Data listing section start

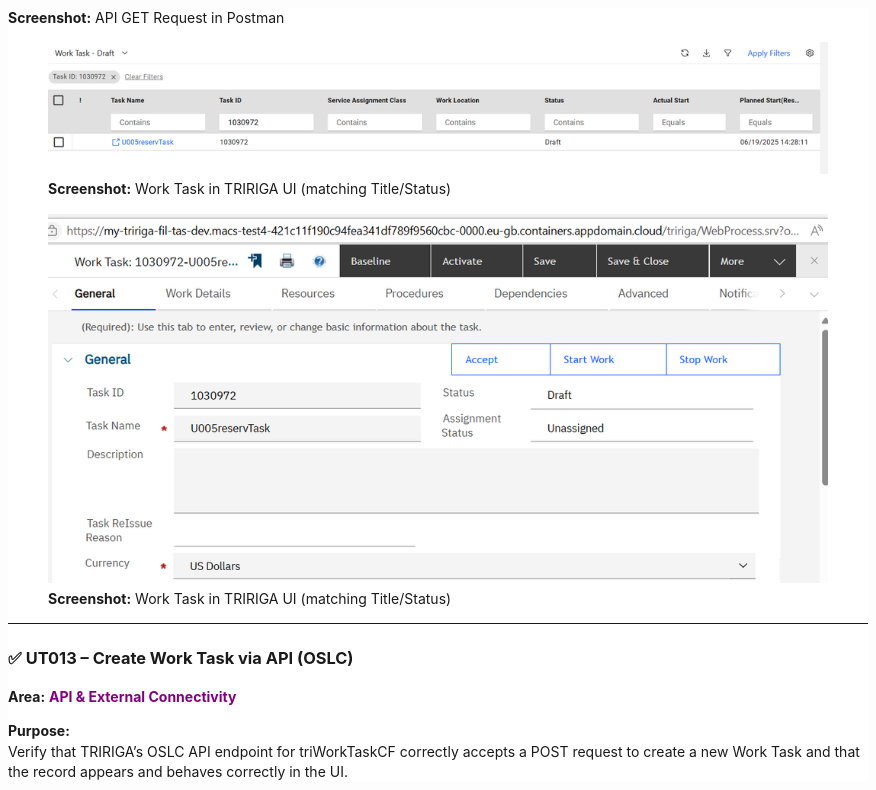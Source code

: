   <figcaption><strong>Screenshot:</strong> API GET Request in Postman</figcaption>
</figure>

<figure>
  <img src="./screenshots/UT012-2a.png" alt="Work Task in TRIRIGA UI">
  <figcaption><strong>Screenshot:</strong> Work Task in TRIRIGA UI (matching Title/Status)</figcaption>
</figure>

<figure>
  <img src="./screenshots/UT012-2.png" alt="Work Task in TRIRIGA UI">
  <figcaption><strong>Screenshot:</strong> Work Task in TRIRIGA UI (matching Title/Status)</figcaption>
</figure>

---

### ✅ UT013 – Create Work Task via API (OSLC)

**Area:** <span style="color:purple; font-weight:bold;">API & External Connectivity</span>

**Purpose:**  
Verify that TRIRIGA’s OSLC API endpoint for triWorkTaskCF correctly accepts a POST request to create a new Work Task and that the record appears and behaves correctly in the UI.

Data listing section end
Data listing section start

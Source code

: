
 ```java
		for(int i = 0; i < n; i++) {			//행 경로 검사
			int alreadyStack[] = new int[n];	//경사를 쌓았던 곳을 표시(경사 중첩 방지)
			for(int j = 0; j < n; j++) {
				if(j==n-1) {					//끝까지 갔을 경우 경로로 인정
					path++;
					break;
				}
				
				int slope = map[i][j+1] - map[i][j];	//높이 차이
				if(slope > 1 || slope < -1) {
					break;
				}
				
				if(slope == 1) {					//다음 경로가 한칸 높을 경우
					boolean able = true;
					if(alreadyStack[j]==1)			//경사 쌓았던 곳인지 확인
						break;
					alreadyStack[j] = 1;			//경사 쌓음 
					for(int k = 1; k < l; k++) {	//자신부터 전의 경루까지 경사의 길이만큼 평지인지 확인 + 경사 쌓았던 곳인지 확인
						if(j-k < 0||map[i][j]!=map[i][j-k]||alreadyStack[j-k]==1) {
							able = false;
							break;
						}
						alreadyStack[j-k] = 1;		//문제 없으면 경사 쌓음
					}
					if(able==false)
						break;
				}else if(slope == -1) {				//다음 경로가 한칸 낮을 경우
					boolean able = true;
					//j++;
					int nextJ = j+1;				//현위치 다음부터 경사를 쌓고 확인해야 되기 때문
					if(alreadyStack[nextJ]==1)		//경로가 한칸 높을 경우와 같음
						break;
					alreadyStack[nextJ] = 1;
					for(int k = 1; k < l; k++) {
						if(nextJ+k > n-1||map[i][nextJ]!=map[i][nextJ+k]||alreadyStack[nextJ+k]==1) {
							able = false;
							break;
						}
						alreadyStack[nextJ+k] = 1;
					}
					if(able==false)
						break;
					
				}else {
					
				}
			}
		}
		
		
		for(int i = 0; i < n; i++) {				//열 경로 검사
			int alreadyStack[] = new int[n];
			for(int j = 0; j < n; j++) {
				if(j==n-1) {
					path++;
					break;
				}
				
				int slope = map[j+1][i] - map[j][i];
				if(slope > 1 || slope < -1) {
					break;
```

Data listing section end
Data listing section start

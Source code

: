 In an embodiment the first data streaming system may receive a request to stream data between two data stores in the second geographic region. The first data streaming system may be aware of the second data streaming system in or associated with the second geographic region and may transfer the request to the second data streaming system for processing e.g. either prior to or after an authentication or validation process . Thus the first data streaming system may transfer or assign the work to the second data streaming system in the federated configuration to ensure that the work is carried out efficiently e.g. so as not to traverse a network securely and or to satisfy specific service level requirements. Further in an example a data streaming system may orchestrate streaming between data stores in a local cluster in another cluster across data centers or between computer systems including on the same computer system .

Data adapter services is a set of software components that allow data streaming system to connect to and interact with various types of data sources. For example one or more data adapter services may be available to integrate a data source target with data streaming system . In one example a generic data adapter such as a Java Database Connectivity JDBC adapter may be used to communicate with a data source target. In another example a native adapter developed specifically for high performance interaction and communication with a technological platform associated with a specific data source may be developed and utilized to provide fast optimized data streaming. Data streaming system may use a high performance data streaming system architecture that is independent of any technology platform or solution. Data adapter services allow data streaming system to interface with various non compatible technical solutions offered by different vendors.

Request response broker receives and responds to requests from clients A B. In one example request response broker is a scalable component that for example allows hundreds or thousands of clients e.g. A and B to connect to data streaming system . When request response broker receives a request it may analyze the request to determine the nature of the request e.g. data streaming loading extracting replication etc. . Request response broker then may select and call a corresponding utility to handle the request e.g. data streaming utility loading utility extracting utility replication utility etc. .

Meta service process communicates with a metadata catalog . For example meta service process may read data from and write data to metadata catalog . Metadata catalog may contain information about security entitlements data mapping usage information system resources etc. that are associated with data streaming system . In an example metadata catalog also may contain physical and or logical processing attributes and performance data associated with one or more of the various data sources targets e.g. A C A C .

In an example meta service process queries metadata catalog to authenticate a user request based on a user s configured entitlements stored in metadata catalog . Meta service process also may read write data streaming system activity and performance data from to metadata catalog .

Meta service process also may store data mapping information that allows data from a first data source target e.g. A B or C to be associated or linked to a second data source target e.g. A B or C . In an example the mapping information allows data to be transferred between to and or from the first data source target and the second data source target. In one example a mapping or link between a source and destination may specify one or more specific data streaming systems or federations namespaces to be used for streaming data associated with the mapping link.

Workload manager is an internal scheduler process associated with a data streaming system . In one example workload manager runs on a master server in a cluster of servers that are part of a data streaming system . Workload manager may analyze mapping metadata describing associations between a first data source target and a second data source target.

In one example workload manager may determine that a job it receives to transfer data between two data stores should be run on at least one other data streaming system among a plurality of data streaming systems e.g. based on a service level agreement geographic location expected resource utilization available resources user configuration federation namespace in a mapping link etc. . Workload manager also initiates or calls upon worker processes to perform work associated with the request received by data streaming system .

Data listing section end

Give the number of lines in the data that contain "stores", with no other words.

* [Expected output]: 2